Exercise aim: If a picture appears, leave it out, and reproduce exactly the lines from the start of the listing below through the one bearing "I completed my".

Information provided:
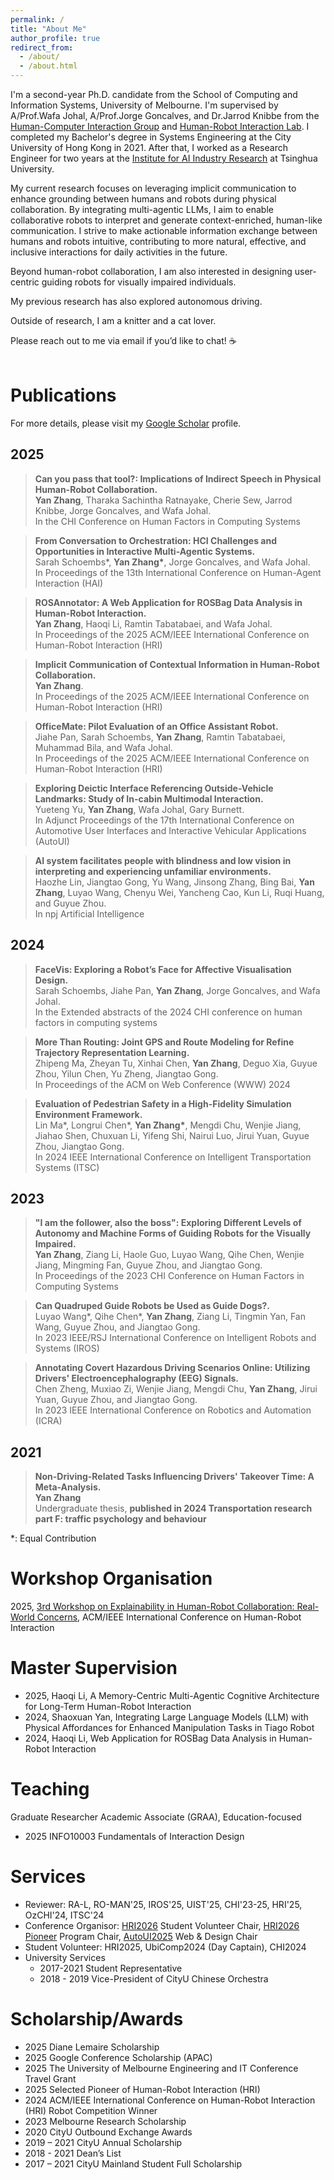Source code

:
 ```yaml
---
permalink: /
title: "About Me"
author_profile: true
redirect_from: 
  - /about/
  - /about.html
---
```


I'm a second-year Ph.D. candidate from the School of Computing and Information Systems, University of Melbourne. I'm supervised by A/Prof.Wafa Johal, A/Prof.Jorge Goncalves, and Dr.Jarrod Knibbe from the [Human-Computer Interaction Group](https://cis.unimelb.edu.au/hci) and [Human-Robot Interaction Lab](https://chri-lab.github.io/).
I completed my Bachelor's degree in Systems Engineering at the City University of Hong Kong in 2021. After that, I worked as a Research Engineer for two years at the [Institute for AI Industry Research](https://air.tsinghua.edu.cn/en/) at Tsinghua University.

My current research focuses on leveraging implicit communication to enhance grounding between humans and robots during physical collaboration. By integrating multi-agentic LLMs, I aim to enable collaborative robots to interpret and generate context-enriched, human-like communication. I strive to make actionable information exchange between humans and robots intuitive, contributing to more natural, effective, and inclusive interactions for daily activities in the future.

Beyond human-robot collaboration, I am also interested in designing user-centric guiding robots for visually impaired individuals.

My previous research has also explored autonomous driving.

Outside of research, I am a knitter and a cat lover.

Please reach out to me via email if you’d like to chat! ☕
<br/><br/>

Publications
======
For more details, please visit my [Google Scholar](https://scholar.google.com/citations?user=CyIEsPgAAAAJ&hl=EN) profile.

2025
------
>**Can you pass that tool?: Implications of Indirect Speech in Physical Human-Robot Collaboration.**<br>
>**Yan Zhang**, Tharaka Sachintha Ratnayake, Cherie Sew, Jarrod Knibbe, Jorge Goncalves, and Wafa Johal.<br>
>In the CHI Conference on Human Factors in Computing Systems

>**From Conversation to Orchestration: HCI Challenges and Opportunities in Interactive Multi-Agentic Systems.**<br>
>Sarah Schoembs&#42;, **Yan Zhang&#42;**, Jorge Goncalves, and Wafa Johal.<br>
>In Proceedings of the 13th International Conference on Human-Agent Interaction (HAI)

>**ROSAnnotator: A Web Application for ROSBag Data Analysis in Human-Robot Interaction.**<br>
>**Yan Zhang**, Haoqi Li, Ramtin Tabatabaei, and Wafa Johal.<br>
>In Proceedings of the 2025 ACM/IEEE International Conference on Human-Robot Interaction (HRI)

>**Implicit Communication of Contextual Information in Human-Robot Collaboration.**<br>
>**Yan Zhang**.<br>
>In Proceedings of the 2025 ACM/IEEE International Conference on Human-Robot Interaction (HRI)

>**OfficeMate: Pilot Evaluation of an Office Assistant Robot.**<br>
>Jiahe Pan, Sarah Schoembs, **Yan Zhang**, Ramtin Tabatabaei, Muhammad Bila, and Wafa Johal.<br>
>In Proceedings of the 2025 ACM/IEEE International Conference on Human-Robot Interaction (HRI)

>**Exploring Deictic Interface Referencing Outside-Vehicle Landmarks: Study of In-cabin Multimodal Interaction.**<br>
>Yueteng Yu,  **Yan Zhang**, Wafa Johal, Gary Burnett.<br>
>In Adjunct Proceedings of the 17th International Conference on Automotive User Interfaces and Interactive Vehicular Applications (AutoUI)

>**AI system facilitates people with blindness and low vision in interpreting and experiencing unfamiliar environments.**<br>
>Haozhe Lin, Jiangtao Gong, Yu Wang, Jinsong Zhang, Bing Bai, **Yan Zhang**, Luyao Wang, Chenyu Wei, Yancheng Cao, Kun Li, Ruqi Huang, and Guyue Zhou.<br>
>In npj Artificial Intelligence

2024
------
>**FaceVis: Exploring a Robot’s Face for Affective Visualisation Design.**<br>
>Sarah Schoembs, Jiahe Pan, **Yan Zhang**, Jorge Goncalves, and Wafa Johal.<br>
>In the Extended abstracts of the 2024 CHI conference on human factors in computing systems

>**More Than Routing: Joint GPS and Route Modeling for Refine Trajectory Representation Learning.**<br>
>Zhipeng Ma, Zheyan Tu, Xinhai Chen, **Yan Zhang**, Deguo Xia, Guyue Zhou, Yilun Chen, Yu Zheng, Jiangtao Gong.<br>
>In Proceedings of the ACM on Web Conference (WWW) 2024

>**Evaluation of Pedestrian Safety in a High-Fidelity Simulation Environment Framework.**<br>
>Lin Ma&#42;, Longrui Chen&#42;, **Yan Zhang&#42;**, Mengdi Chu, Wenjie Jiang, Jiahao Shen, Chuxuan Li, Yifeng Shi, Nairui Luo, Jirui Yuan, Guyue Zhou, Jiangtao Gong.<br>
>In 2024 IEEE International Conference on Intelligent Transportation Systems (ITSC)

2023
------
>**"I am the follower, also the boss": Exploring Different Levels of Autonomy and Machine Forms of Guiding Robots for the Visually Impaired.**<br>
>**Yan Zhang**, Ziang Li, Haole Guo, Luyao Wang, Qihe Chen, Wenjie Jiang, Mingming Fan, Guyue Zhou, and Jiangtao Gong.<br>
>In Proceedings of the 2023 CHI Conference on Human Factors in Computing Systems  

>**Can Quadruped Guide Robots be Used as Guide Dogs?.**<br>
>Luyao Wang&#42;, Qihe Chen&#42;, **Yan Zhang**, Ziang Li, Tingmin Yan, Fan Wang, Guyue Zhou, and Jiangtao Gong.<br>
>In 2023 IEEE/RSJ International Conference on Intelligent Robots and Systems (IROS)

>**Annotating Covert Hazardous Driving Scenarios Online: Utilizing Drivers' Electroencephalography (EEG) Signals.**<br>
>Chen Zheng, Muxiao Zi, Wenjie Jiang, Mengdi Chu, **Yan Zhang**, Jirui Yuan, Guyue Zhou, and Jiangtao Gong.<br>
>In 2023 IEEE International Conference on Robotics and Automation (ICRA)

2021
------
>**Non-Driving-Related Tasks Influencing Drivers' Takeover Time: A Meta-Analysis.**<br>
>**Yan Zhang**<br>
>Undergraduate thesis, **published in 2024 Transportation research part F: traffic psychology and behaviour**<br>

&#42;: Equal Contribution

Workshop Organisation
======
2025, [3rd Workshop on Explainability in Human-Robot Collaboration: Real-World Concerns](https://sites.google.com/view/x-hri/home?authuser=0), ACM/IEEE International Conference on Human-Robot Interaction

Master Supervision
======
* 2025, Haoqi Li, A Memory-Centric Multi-Agentic Cognitive Architecture for Long-Term Human-Robot Interaction
* 2024, Shaoxuan Yan, Integrating Large Language Models (LLM) with Physical Affordances for Enhanced Manipulation Tasks in Tiago Robot
* 2024, Haoqi Li, Web Application for ROSBag Data Analysis in Human-Robot Interaction

Teaching
======
Graduate Researcher Academic Associate (GRAA), Education-focused

* 2025 INFO10003 Fundamentals of Interaction Design

Services
======
* Reviewer:  RA-L, RO-MAN'25, IROS'25, UIST'25, CHI'23-25, HRI'25, OzCHI'24, ITSC'24
* Conference Organisor: [HRI2026](https://humanrobotinteraction.org/2026/) Student Volunteer Chair, [HRI2026 Pioneer](https://hripioneers.org/) Program Chair, [AutoUI2025](https://www.auto-ui.org/25/) Web & Design Chair
* Student Volunteer: HRI2025, UbiComp2024 (Day Captain), CHI2024
* University Services
  * 2017-2021 Student Representative
  * 2018 - 2019 Vice-President of CityU Chinese Orchestra

Scholarship/Awards
======
* 2025 Diane Lemaire Scholarship
* 2025 Google Conference Scholarship (APAC)
* 2025 The University of Melbourne Engineering and IT Conference Travel Grant
* 2025 Selected Pioneer of Human-Robot Interaction (HRI)
* 2024 ACM/IEEE International Conference on Human-Robot Interaction (HRI) Robot Competition Winner
* 2023 Melbourne Research Scholarship
* 2020 CityU Outbound Exchange Awards
* 2019 – 2021 CityU Annual Scholarship
* 2018 - 2021 Dean’s List
* 2017 – 2021 CityU Mainland Student Full Scholarship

Solution to this problem:
Source code

:
 ```yaml
---
permalink: /
title: "About Me"
author_profile: true
redirect_from: 
  - /about/
  - /about.html
---
```


I'm a second-year Ph.D. candidate from the School of Computing and Information Systems, University of Melbourne. I'm supervised by A/Prof.Wafa Johal, A/Prof.Jorge Goncalves, and Dr.Jarrod Knibbe from the [Human-Computer Interaction Group](https://cis.unimelb.edu.au/hci) and [Human-Robot Interaction Lab](https://chri-lab.github.io/).
I completed my Bachelor's degree in Systems Engineering at the City University of Hong Kong in 2021. After that, I worked as a Research Engineer for two years at the [Institute for AI Industry Research](https://air.tsinghua.edu.cn/en/) at Tsinghua University.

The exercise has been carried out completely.